Something unusual happened in the 2016 Richmond mayoral election that doesn’t fit neatly with our municipal self-story about how our racial politics work. I wrote an election wrap-up for Style Weekly that tells you quite a bit about how Levar Stoney won the mayoral race, but this one particular unusual thing fell out of scope of that because it requires a very small statistics primer to make sense.

Don’t worry, this is easy stuff, and it’ll help you understand a lot of things beyond what we’re talking about today.

There’s a number statistics nerds call R which, in a nutshell, helps you figure out whether or not two things are correlated to one another, and if so, how strongly1. It’s not the whole story, as totally nonsense things can be strongly correlated to one another, but it gives you an idea of what to examine more closely.

R always falls between -1 and +1, because there are two different kinds of relationships that are possible when numbers are correlated: positive, where more of Thing A means more of Thing B, and negative, where more of Thing A means less of Thing B.

The closer to +1 or -1 the R is, the stronger the correlation; the closer to 0 it is, the weaker it is:


Now that you know what an R can tell you, here’s some real-world information: the vote share by precinct for two of Richmond’s 2016 mayoral candidates, Jack Berry and Joe Morrissey, was strongly positively correlated with the racial makeup of the precinct:

Precinct Morrissey Vote % : Precinct % Black :: R = +0.911
Precinct Berry Vote % : Precinct % White :: R = +0.919

The relationship for those two candidates was so strong that if you knew nothing about a precinct but the percentage of its residents that are white and the percentage that are black, you would be able to reasonably guess the Berry and Morrissey vote percentage at that precinct with simple equations:

Precinct Morrissey Vote % ≈ 0.507(Precinct % Black) – 0.007
Precinct Berry Vote % ≈ 0.5613(Precinct % White) + 0.0764

That sounds like a really strong relationship, but we still need to look at the actual numbers on a plot to see if that’s real or not online task manager. If the correlation is actually strong, we should see the points clumped pretty tightly around the regression line. For these two cases, they definitely are:


These results would seem to support the narrative of a racially Balkanized Richmond, where voters come in neat ethnic blocs. But neither of these candidates who performed mostly in line with racial groups won the mayoral election.

Levar Stoney did.

Let’s compare those same R values we dissected above with the comparables for the winning candidate:

Precinct Morrissey Vote % : Precinct % Black :: R = +0.911
Precinct Stoney Vote % : Precinct % Black :: R = -0.182
Precinct Berry Vote % : Precinct % White :: R = +0.919
Precinct Stoney Vote % : Precinct % White :: R = +0.160

Those numbers should absolutely leap out at you by this point: there was almost no correlation between the percentage of a precinct’s votes that went to Levar Stoney and that precinct’s racial makeup. Compare the plots:


So unlike for 2nd place finisher Jack Berry or 3rd place Joe Morrissey, you can’t write a simple linear equation to predict Stoney’s vote share based on race. Those two variables just weren’t related in any meaningful way.

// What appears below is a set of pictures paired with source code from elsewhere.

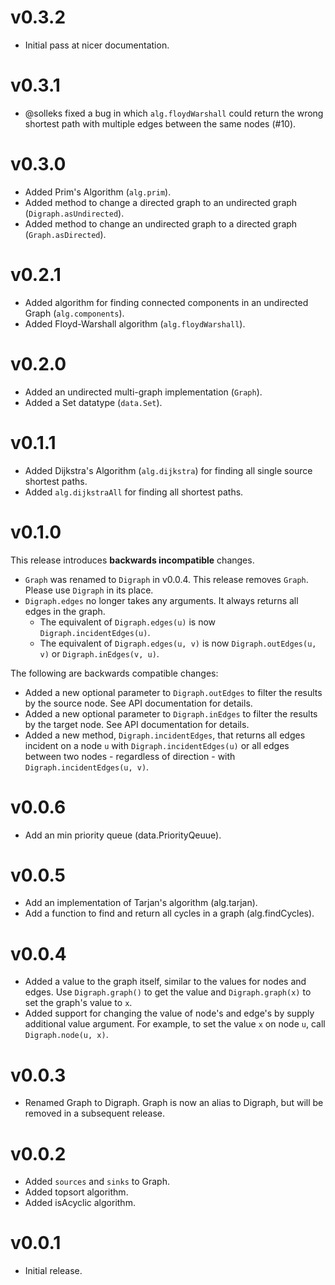v0.3.2
======

* Initial pass at nicer documentation.

v0.3.1
======

* @solleks fixed a bug in which `alg.floydWarshall` could return the wrong
  shortest path with multiple edges between the same nodes (#10).

v0.3.0
======

* Added Prim's Algorithm (`alg.prim`).
* Added method to change a directed graph to an undirected graph
  (`Digraph.asUndirected`).
* Added method to change an undirected graph to a directed graph
  (`Graph.asDirected`).

v0.2.1
======

* Added algorithm for finding connected components in an undirected Graph
  (`alg.components`).
* Added Floyd-Warshall algorithm (`alg.floydWarshall`).

v0.2.0
======

* Added an undirected multi-graph implementation (`Graph`).
* Added a Set datatype (`data.Set`).

v0.1.1
======

* Added Dijkstra's Algorithm (`alg.dijkstra`) for finding all single source
  shortest paths.
* Added `alg.dijkstraAll` for finding all shortest paths.

v0.1.0
======

This release introduces **backwards incompatible** changes.

* `Graph` was renamed to `Digraph` in v0.0.4. This release removes `Graph`.
  Please use `Digraph` in its place.
* `Digraph.edges` no longer takes any arguments. It always returns all edges in
  the graph.
    * The equivalent of `Digraph.edges(u)` is now `Digraph.incidentEdges(u)`.
    * The equivalent of `Digraph.edges(u, v)` is now `Digraph.outEdges(u, v)`
      or `Digraph.inEdges(v, u)`.

The following are backwards compatible changes:

* Added a new optional parameter to `Digraph.outEdges` to filter the results by
  the source node. See API documentation for details.
* Added a new optional parameter to `Digraph.inEdges` to filter the results by
  the target node. See API documentation for details.
* Added a new method, `Digraph.incidentEdges`, that returns all edges incident
  on a node `u` with `Digraph.incidentEdges(u)` or all edges between two nodes -
  regardless of direction - with `Digraph.incidentEdges(u, v)`.

v0.0.6
======

* Add an min priority queue (data.PriorityQeuue).

v0.0.5
======

* Add an implementation of Tarjan's algorithm (alg.tarjan).
* Add a function to find and return all cycles in a graph (alg.findCycles).

v0.0.4
======

* Added a value to the graph itself, similar to the values for nodes and edges.
  Use `Digraph.graph()` to get the value and `Digraph.graph(x)` to set the
  graph's value to `x`.
* Added support for changing the value of node's and edge's by supply
  additional value argument. For example, to set the value `x` on node `u`,
  call `Digraph.node(u, x)`.

v0.0.3
======

* Renamed Graph to Digraph. Graph is now an alias to Digraph, but will be
  removed in a subsequent release.

v0.0.2
======

* Added `sources` and `sinks` to Graph.
* Added topsort algorithm.
* Added isAcyclic algorithm.

v0.0.1
======

* Initial release.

Don’t mistake this for a Pollyanna proclamation of post-racialism. But it is significant that mayor-elect Stoney earned his new office with broad biracial support when the other top contenders earned most of their votes from single racial groups.

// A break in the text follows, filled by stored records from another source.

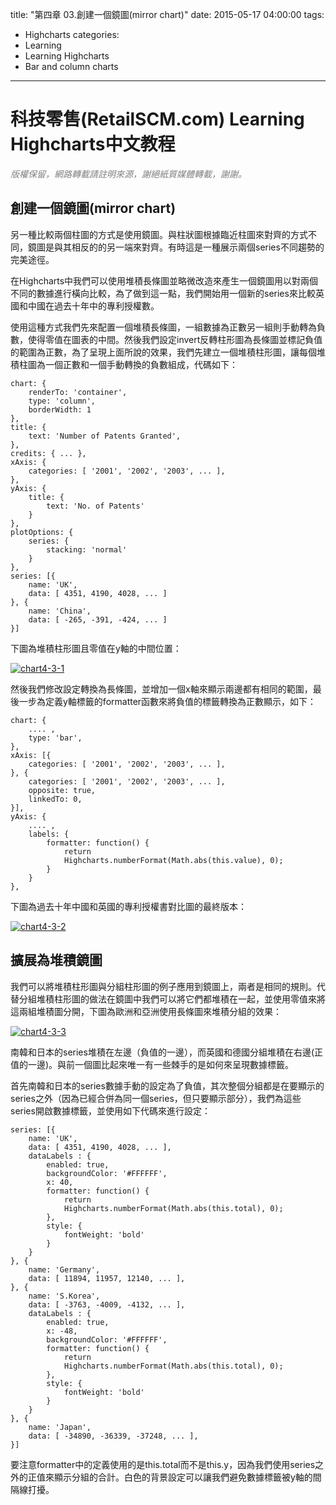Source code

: title: "第四章 03.創建一個鏡圖(mirror chart)"
date: 2015-05-17 04:00:00
tags:
  - Highcharts
categories:
  - Learning
  - Learning Highcharts
  - Bar and column charts
---

# 科技零售(RetailSCM.com) Learning Highcharts中文教程

_<span style="color: #808080;">版權保留，網路轉載請註明來源，謝絕紙質媒體轉載，謝謝。</span>_

## 創建一個鏡圖(mirror chart)

另一種比較兩個柱圖的方式是使用鏡圖。與柱狀圖根據臨近柱圖來對齊的方式不同，鏡圖是與其相反的的另一端來對齊。有時這是一種展示兩個series不同趨勢的完美途徑。

在Highcharts中我們可以使用堆積長條圖並略微改造來產生一個鏡圖用以對兩個不同的數據進行橫向比較，為了做到這一點，我們開始用一個新的series來比較英國和中國在過去十年中的專利授權數。

使用這種方式我們先來配置一個堆積長條圖，一組數據為正數另一組則手動轉為負數，使得零值在圖表的中間。然後我們設定invert反轉柱形圖為長條圖並標記負值的範圍為正數，為了呈現上面所說的效果，我們先建立一個堆積柱形圖，讓每個堆積柱圖為一個正數和一個手動轉換的負數組成，代碼如下：

<!--more-->

    chart: {
        renderTo: 'container',
        type: 'column',
        borderWidth: 1
    },
    title: {
        text: 'Number of Patents Granted',
    },
    credits: { ... },
    xAxis: {
        categories: [ '2001', '2002', '2003', ... ],
    },
    yAxis: {
        title: {
            text: 'No. of Patents'
        }
    },
    plotOptions: {
        series: {
            stacking: 'normal'
        }
    },
    series: [{
        name: 'UK',
        data: [ 4351, 4190, 4028, ... ]
    }, {
        name: 'China',
        data: [ -265, -391, -424, ... ]
    }]

下圖為堆積柱形圖且零值在y軸的中間位置：

[![chart4-3-1](/images/learning_highcharts/chart4-3-1.jpg)](/images/learning_highcharts/chart4-3-1.jpg)

然後我們修改設定轉換為長條圖，並增加一個x軸來顯示兩邊都有相同的範圍，最後一步為定義y軸標籤的formatter函數來將負值的標籤轉換為正數顯示，如下：

    chart: {
        .... ,
        type: 'bar',
    },
    xAxis: [{
        categories: [ '2001', '2002', '2003', ... ],
    }, {
        categories: [ '2001', '2002', '2003', ... ],
        opposite: true,
        linkedTo: 0,
    }],
    yAxis: {
        .... ,
        labels: {
            formatter: function() {
                return
                Highcharts.numberFormat(Math.abs(this.value), 0);
            }
        }
    },

下圖為過去十年中國和英國的專利授權書對比圖的最終版本：

[![chart4-3-2](/images/learning_highcharts/chart4-3-2.jpg)](/images/learning_highcharts/chart4-3-2.jpg)

## 擴展為堆積鏡圖

我們可以將堆積柱形圖與分組柱形圖的例子應用到鏡圖上，兩者是相同的規則。代替分組堆積柱形圖的做法在鏡圖中我們可以將它們都堆積在一起，並使用零值來將這兩組堆積圖分開，下圖為歐洲和亞洲使用長條圖來堆積分組的效果：

[![chart4-3-3](/images/learning_highcharts/chart4-3-3.jpg)](/images/learning_highcharts/chart4-3-3.jpg)

南韓和日本的series堆積在左邊（負值的一邊），而英國和德國分組堆積在右邊(正值的一邊)。與前一個圖比起來唯一有一些棘手的是如何來呈現數據標籤。

首先南韓和日本的series數據手動的設定為了負值，其次整個分組都是在要顯示的series之外（因為已經合併為同一個series，但只要顯示部分），我們為這些series開啟數據標籤，並使用如下代碼來進行設定：

    series: [{
        name: 'UK',
        data: [ 4351, 4190, 4028, ... ],
        dataLabels : {
            enabled: true,
            backgroundColor: '#FFFFFF',
            x: 40,
            formatter: function() {
                return
                Highcharts.numberFormat(Math.abs(this.total), 0);
            },
            style: {
                fontWeight: 'bold'
            }
        }
    }, {
        name: 'Germany',
        data: [ 11894, 11957, 12140, ... ],
    }, {
        name: 'S.Korea',
        data: [ -3763, -4009, -4132, ... ],
        dataLabels : {
            enabled: true,
            x: -48,
            backgroundColor: '#FFFFFF',
            formatter: function() {
                return
                Highcharts.numberFormat(Math.abs(this.total), 0);
            },
            style: {
                fontWeight: 'bold'
            }
        }
    }, {
        name: 'Japan',
        data: [ -34890, -36339, -37248, ... ],
    }]

要注意formatter中的定義使用的是this.total而不是this.y，因為我們使用series之外的正值來顯示分組的合計。白色的背景設定可以讓我們避免數據標籤被y軸的間隔線打擾。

That’s your statistics lesson for now, but R—”Pearson correlation” if you’re nasty—is everywhere in the world around you.

Now that you know a bit about it, you’ll be able to easily pick out figures in my election wrap-up that are based on R and other numbers that measure “goodness of fit” (yes, this is a real statistical term).

  1. We're just talking about linear regression today, which is just one kind, but you have to start somewhere, right? Also, this is a Pearson correlation.